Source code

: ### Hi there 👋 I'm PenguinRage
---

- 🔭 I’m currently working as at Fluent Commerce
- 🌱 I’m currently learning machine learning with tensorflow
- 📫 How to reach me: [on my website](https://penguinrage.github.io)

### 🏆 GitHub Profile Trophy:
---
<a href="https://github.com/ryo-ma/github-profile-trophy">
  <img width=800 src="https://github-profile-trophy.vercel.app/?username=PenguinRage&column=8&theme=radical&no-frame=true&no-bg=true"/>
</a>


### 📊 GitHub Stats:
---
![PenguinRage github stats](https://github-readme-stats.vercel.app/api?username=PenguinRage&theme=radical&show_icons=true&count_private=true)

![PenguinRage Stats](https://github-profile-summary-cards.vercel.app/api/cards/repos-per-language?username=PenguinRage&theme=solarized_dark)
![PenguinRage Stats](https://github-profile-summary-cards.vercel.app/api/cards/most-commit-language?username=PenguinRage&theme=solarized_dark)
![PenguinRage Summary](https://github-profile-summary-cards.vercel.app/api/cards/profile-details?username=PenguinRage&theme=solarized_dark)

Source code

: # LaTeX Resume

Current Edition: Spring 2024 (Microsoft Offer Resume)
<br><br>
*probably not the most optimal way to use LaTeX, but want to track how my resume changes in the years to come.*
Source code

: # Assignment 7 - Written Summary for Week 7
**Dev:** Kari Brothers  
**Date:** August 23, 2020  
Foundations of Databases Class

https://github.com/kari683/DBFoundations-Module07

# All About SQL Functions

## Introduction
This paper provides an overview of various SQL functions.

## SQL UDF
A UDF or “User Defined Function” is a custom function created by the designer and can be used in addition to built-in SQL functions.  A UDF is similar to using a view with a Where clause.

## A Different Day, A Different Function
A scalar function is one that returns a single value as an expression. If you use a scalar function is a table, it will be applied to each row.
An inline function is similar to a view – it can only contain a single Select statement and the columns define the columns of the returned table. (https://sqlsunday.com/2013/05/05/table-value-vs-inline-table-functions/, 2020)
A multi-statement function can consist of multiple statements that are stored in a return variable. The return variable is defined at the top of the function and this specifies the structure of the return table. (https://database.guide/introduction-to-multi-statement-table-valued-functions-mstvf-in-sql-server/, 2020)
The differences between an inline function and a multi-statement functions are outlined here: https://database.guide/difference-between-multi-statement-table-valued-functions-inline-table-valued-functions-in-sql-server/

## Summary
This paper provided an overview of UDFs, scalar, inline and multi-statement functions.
══════
** Task to carry out **
Return each line of the data where the word "single" appears.

** Exercise output **
A scalar function is one that returns a single value as an expression. If you use a scalar function is a table, it will be applied to each row.
An inline function is similar to a view – it can only contain a single Select statement and the columns define the columns of the returned table. (https://sqlsunday.com/2013/05/05/table-value-vs-inline-table-functions/, 2020)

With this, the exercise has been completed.